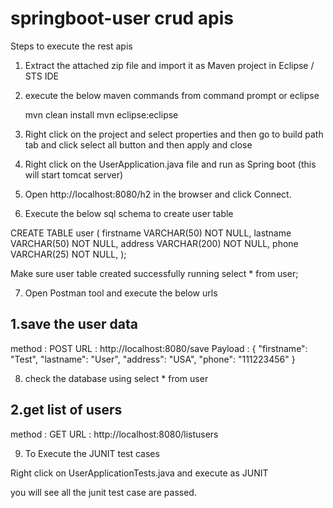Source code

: # springboot-user crud apis

Steps to execute the rest apis

1. Extract the attached zip file and import it as Maven project in Eclipse / STS IDE
2. execute the below maven commands from command prompt or eclipse

	mvn clean install
	mvn eclipse:eclipse
	
3. Right click on the project and select properties and then go to  build path tab and click select all button and then apply and close
4. Right click on the UserApplication.java file and run as Spring boot (this will start tomcat server)

5. Open http://localhost:8080/h2 in the browser and click Connect.

6. Execute the below sql schema to create user table

CREATE TABLE user (
   firstname VARCHAR(50) NOT NULL, 
   lastname VARCHAR(50) NOT NULL,
   address VARCHAR(200) NOT NULL,
   phone VARCHAR(25) NOT NULL,
);

Make sure user table created successfully running select * from user;

7. Open Postman tool and execute the below urls

1.save the user data
-----------------------------
method : POST
URL :  http://localhost:8080/save 
Payload : 
{
  "firstname": "Test",
  "lastname": "User",
  "address": "USA",
  "phone": "111223456"
}

8. check the database using select * from user

2.get list of users
-----------------------------
method : GET
URL :  http://localhost:8080/listusers

9. To Execute the JUNIT test cases

Right click on UserApplicationTests.java and execute as JUNIT
  
you will see all the junit test case are passed.
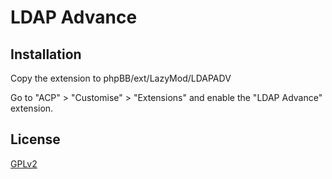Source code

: # LDAP Advance

## Installation

Copy the extension to phpBB/ext/LazyMod/LDAPADV

Go to "ACP" > "Customise" > "Extensions" and enable the "LDAP Advance" extension.

## License

[GPLv2](license.txt)
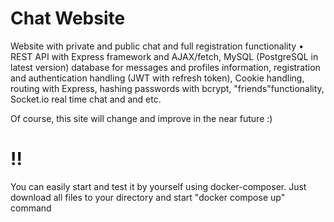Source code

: # Chat Website
Website with private and public chat and full registration functionality
• REST API with Express framework and AJAX/fetch, MySQL (PostgreSQL in latest version) database for messages and profiles information, registration and authentication handling (JWT with refresh token), Cookie handling, routing with Express, hashing passwords with bcrypt, "friends"functionality, Socket.io real time chat and and etc.

Of course, this site will change and improve in the near future :)

# !!

You can easily start and test it by yourself using docker-composer. Just download all files to your directory and start "docker compose up" command
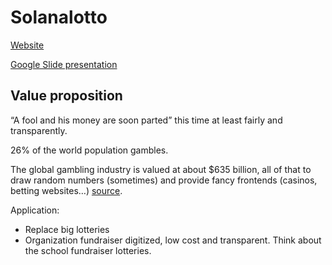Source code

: # Solanalotto


[Website](https://arrowana.github.io/solanalotto/)

[Google Slide presentation](https://docs.google.com/presentation/d/1SuXkktspr3aomyPVLNghnFF5LWCSqLPK9wRp1TJK5g0) 

## Value proposition
“A fool and his money are soon parted” this time at least fairly and transparently.

26% of the world population gambles.

The global gambling industry is valued at about $635 billion, all of that to draw random numbers (sometimes) and provide fancy frontends (casinos, betting websites…) [source](https://www.casino.org/features/gambling-statistics/).

Application:
- Replace big lotteries
- Organization fundraiser digitized, low cost and transparent. Think about the school fundraiser lotteries.

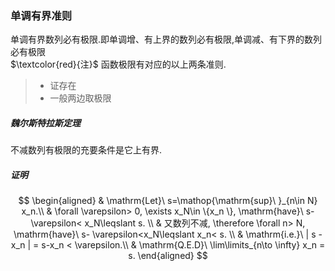 ### 单调有界准则   
单调有界数列必有极限.即单调增、有上界的数列必有极限,单调减、有下界的数列必有极限<BR>
$\textcolor{red}{注}$ 函数极限有对应的以上两条准则.
> - 证存在
> - 一般两边取极限

##### 魏尔斯特拉斯定理 #####
不减数列有极限的充要条件是它上有界.

##### 证明 #####
$$
\begin{aligned}
	& \mathrm{Let}\ s=\mathop{\mathrm{sup}\ }_{n\in N} x_n.\\
	& \forall \varepsilon> 0, \exists x_N\in \{x_n \}, \mathrm{have}\ s- \varepsilon< x_N\leqslant s. \\
	& 又数列不减, \therefore \forall n> N, \mathrm{have}\ s- \varepsilon<x_N\leqslant x_n< s. \\
	& \mathrm{i.e.}\ | s - x_n  | = s-x_n < \varepsilon.\\
	& \mathrm{Q.E.D}\ \lim\limits_{n\to \infty} x_n = s.
\end{aligned}
$$
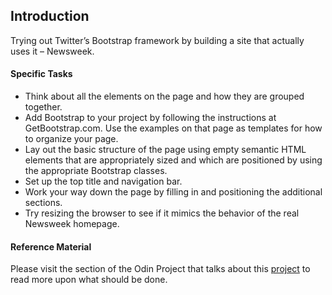 ## Introduction
Trying out Twitter’s Bootstrap framework by building a site that actually uses it – Newsweek.

#### Specific Tasks
* Think about all the elements on the page and how they are grouped together.
* Add Bootstrap to your project by following the instructions at GetBootstrap.com. Use the examples on that page as templates for how to organize your page.
* Lay out the basic structure of the page using empty semantic HTML elements that are appropriately sized and which are positioned by using the appropriate Bootstrap classes.
* Set up the top title and navigation bar.
* Work your way down the page by filling in and positioning the additional sections.
* Try resizing the browser to see if it mimics the behavior of the real Newsweek homepage.

#### Reference Material
Please visit the section of the Odin Project that talks about this [project](https://www.theodinproject.com/courses/html5-and-css3/lessons/using-bootstrap) to read more upon what should be done.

++++++++

> ASSIGNED TASK
Working from the data above, repeat exactly, and only, the lines that begin at the line containing "x_N\leqslant s. \\" and stop after the line containing "#### Specific Tasks"; pictures are not copied.

> RESPONSE AREA
	& \forall \varepsilon> 0, \exists x_N\in \{x_n \}, \mathrm{have}\ s- \varepsilon< x_N\leqslant s. \\
	& 又数列不减, \therefore \forall n> N, \mathrm{have}\ s- \varepsilon<x_N\leqslant x_n< s. \\
	& \mathrm{i.e.}\ | s - x_n  | = s-x_n < \varepsilon.\\
	& \mathrm{Q.E.D}\ \lim\limits_{n\to \infty} x_n = s.
\end{aligned}
$$
 ## Introduction
Trying out Twitter’s Bootstrap framework by building a site that actually uses it – Newsweek.

#### Specific Tasks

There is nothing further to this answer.